For the data below, give the number of lines containing "level" and nothing more.

......

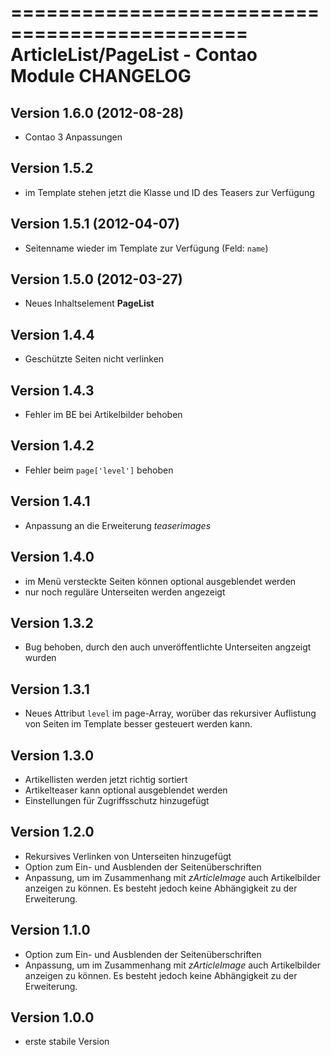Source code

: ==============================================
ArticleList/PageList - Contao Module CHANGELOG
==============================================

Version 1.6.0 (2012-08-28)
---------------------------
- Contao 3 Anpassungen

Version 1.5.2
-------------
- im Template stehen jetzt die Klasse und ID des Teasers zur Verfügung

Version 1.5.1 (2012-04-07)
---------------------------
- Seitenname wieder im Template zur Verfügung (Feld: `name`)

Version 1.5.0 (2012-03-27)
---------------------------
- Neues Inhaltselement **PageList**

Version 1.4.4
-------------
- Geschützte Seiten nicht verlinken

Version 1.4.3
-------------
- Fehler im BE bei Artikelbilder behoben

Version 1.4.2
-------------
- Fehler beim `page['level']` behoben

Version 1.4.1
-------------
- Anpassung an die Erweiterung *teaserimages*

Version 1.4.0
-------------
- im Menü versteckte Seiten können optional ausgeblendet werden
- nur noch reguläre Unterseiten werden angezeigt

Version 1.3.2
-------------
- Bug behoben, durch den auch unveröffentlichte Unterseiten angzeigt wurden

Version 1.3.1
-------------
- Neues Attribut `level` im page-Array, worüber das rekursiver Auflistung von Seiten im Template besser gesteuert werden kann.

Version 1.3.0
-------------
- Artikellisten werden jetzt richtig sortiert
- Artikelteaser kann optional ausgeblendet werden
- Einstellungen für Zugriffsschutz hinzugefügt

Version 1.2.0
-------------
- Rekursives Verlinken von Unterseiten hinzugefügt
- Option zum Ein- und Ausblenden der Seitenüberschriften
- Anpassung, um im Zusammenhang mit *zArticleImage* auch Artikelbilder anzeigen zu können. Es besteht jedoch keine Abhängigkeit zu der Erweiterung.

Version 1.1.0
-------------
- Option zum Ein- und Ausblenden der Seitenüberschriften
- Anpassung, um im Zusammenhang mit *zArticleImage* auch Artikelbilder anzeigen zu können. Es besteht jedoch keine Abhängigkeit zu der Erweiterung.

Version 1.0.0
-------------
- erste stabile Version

......

### [Written response]
2